Open asfimport opened 4 years ago
eric mauviere: I strongly suport this because if library size is a concern (but a small one), loading a 10 mb lz4 compressed arrow file, rather than a 100 mb one, is much more crucial!
Dominik Moritz / @domoritz: Yes, but at the same time someone might want to use Arrow with a small file. I don't think we want to increase the bundle size for everyone. I would prefer an optional (external) module instead if the bundle size increases significantly. I think I would like to see some numbers (file sizes) before making the call one way or another.
Kyle Barron: Hello! I'd like to revisit this issue and potentially submit a PR for this.
I think there are various reasons why we might not want to pull in LZ4 and ZSTD implementations by default:
At least one LZ4 implementation is in pure JS, with no WASM components. Some users may prefer a pure JS library for simplicity.
How would others feel about a codec registry system? Something like what Zarr.js allows, where you can dynamically register codecs on demand.
The arrow.tableFromIPC
function is currently synchronous, so unless we changed that function to be async, we wouldn't be able to import the codec after seeing that a data file has a given compression, because a dynamic import would have to be async.

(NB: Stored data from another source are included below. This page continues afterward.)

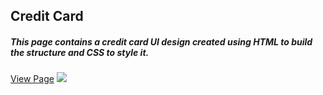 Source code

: <h2>Credit Card </h2>
<h5>This page contains a credit card UI design created using HTML to build the structure and CSS to style it.</h5>
<a href="#">View Page</a>
<img src="images/web.png" >
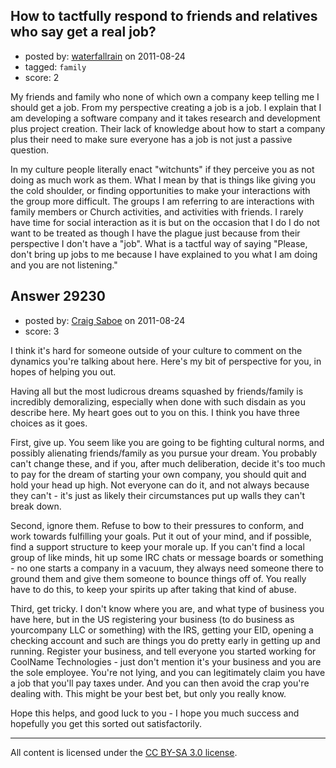 ## How to tactfully respond to friends and relatives who say get a real job?

- posted by: [waterfallrain](https://stackexchange.com/users/-1/12945-waterfallrain) on 2011-08-24
- tagged: `family`
- score: 2

My friends and family who none of which own a company
keep telling me I should get a job. From my perspective creating a job
is a job. I explain that I am developing a software company and it takes
research and development plus project creation.  Their lack of 
knowledge about how to start a company plus their need to 
make sure everyone has a job is not just a passive question.

In my culture people literally enact "witchunts" if they perceive
you as not doing as much work as them.  What I mean by that
is things like giving you the cold shoulder, or finding opportunities
to make your interactions with the group more difficult.  The groups
I am referring to are interactions with family members or Church activities, and activities with friends.  I rarely have time for social interaction as it is
but on the occasion that I do I do not want to be treated as though I have the plague
just because from their perspective I don't have a "job".  What is a tactful way of saying
"Please, don't bring up jobs to me because I have explained to you what I am doing and you are not listening."


## Answer 29230

- posted by: [Craig Saboe](https://stackexchange.com/users/-1/12715-craig-saboe) on 2011-08-24
- score: 3

I think it's hard for someone outside of your culture to comment on the dynamics you're talking about here. Here's my bit of perspective for you, in hopes of helping you out.

Having all but the most ludicrous dreams squashed by friends/family is incredibly demoralizing, especially when done with such disdain as you describe here. My heart goes out to you on this. I think you have three choices as it goes.

First, give up. You seem like you are going to be fighting cultural norms, and possibly alienating friends/family as you pursue your dream. You probably can't change these, and if you, after much deliberation, decide it's too much to pay for the dream of starting your own company, you should quit and hold your head up high. Not everyone can do it, and not always because they can't - it's just as likely their circumstances put up walls they can't break down.

Second, ignore them. Refuse to bow to their pressures to conform, and work towards fulfilling your goals. Put it out of your mind, and if possible, find a support structure to keep your morale up. If you can't find a local group of like minds, hit up some IRC chats or message boards or something - no one starts a company in a vacuum, they always need someone there to ground them and give them someone to bounce things off of. You really have to do this, to keep your spirits up after taking that kind of abuse.

Third, get tricky. I don't know where you are, and what type of business you have here, but in the US registering your business (to do business as yourcompany LLC or something) with the IRS, getting your EID, opening a checking account and such are things you do pretty early in getting up and running.  Register your business, and tell everyone you started working for CoolName Technologies - just don't mention it's your business and you are the sole employee. You're not lying, and you can legitimately claim you have a job that you'll pay taxes under. And you can then avoid the crap you're dealing with. This might be your best bet, but only you really know.

Hope this helps, and good luck to you - I hope you much success and hopefully you get this sorted out satisfactorily.



---

All content is licensed under the [CC BY-SA 3.0 license](https://creativecommons.org/licenses/by-sa/3.0/).
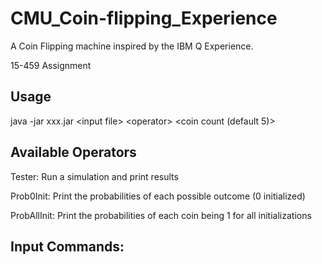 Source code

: 
# CMU_Coin-flipping_Experience

A Coin Flipping machine inspired by the IBM Q Experience.

15-459 Assignment

## Usage

java -jar xxx.jar \<input file> \<operator> \<coin count (default 5)>


## Available Operators

Tester: Run a simulation and print results

Prob0Init: Print the probabilities of each possible outcome (0 initialized)

ProbAllInit: Print the probabilities of each coin being 1 for all initializations


## Input Commands: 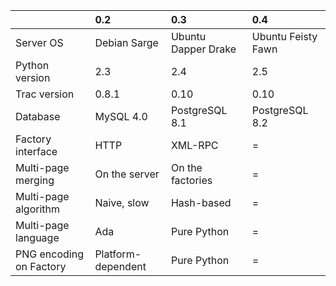 |                         | **0.2**          | **0.3**           | **0.4**             |
|:------------------------|:-----------------|:------------------|:--------------------|
| Server OS               | Debian Sarge       | Ubuntu Dapper Drake | Ubuntu Feisty Fawn    |
| Python version          | 2.3                | 2.4                 | 2.5                   |
| Trac version            | 0.8.1              | 0.10                | 0.10                  |
| Database                | MySQL 4.0          | PostgreSQL 8.1      | PostgreSQL 8.2        |
| Factory interface       | HTTP               | XML-RPC             | = |
| Multi-page merging      | On the server      | On the factories    | = |
| Multi-page algorithm    | Naive, slow        | Hash-based          | = |
| Multi-page language     | Ada                | Pure Python         | = |
| PNG encoding on Factory | Platform-dependent | Pure Python         | = |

In terms of implementation, I'd expect it to be relatively straightforward? Presumably look to update decodeBuffers
here: https://github.com/apache/arrow/blob/b67e3c8ef1e173e1840c4fa897b7c6c493932e10/js/src/ipc/metadata/message.ts#L303.
References:
LZ4 implementations:
https://github.com/Benzinga/lz4js
ZSTD implementations:
Dominik Moritz / @domoritz: Looking at lz4js, it's so small (https://cdn.jsdelivr.net/npm/lz4js@0.2.0/lz4.min.js) that it's probably okay to pull in a dependency by default. I agree that having some system to register a different decompress function could be nice. lz4js is a bit old so we would want to carefully look at the available libraries. It would be nice to have some out of the box support. To avoid increasing bundle sizes, we can decide which functions actually use the decompression library.
Could you look at the available js libraries and see what their sizes are? Also, is lz4 or zstd much more common than the other?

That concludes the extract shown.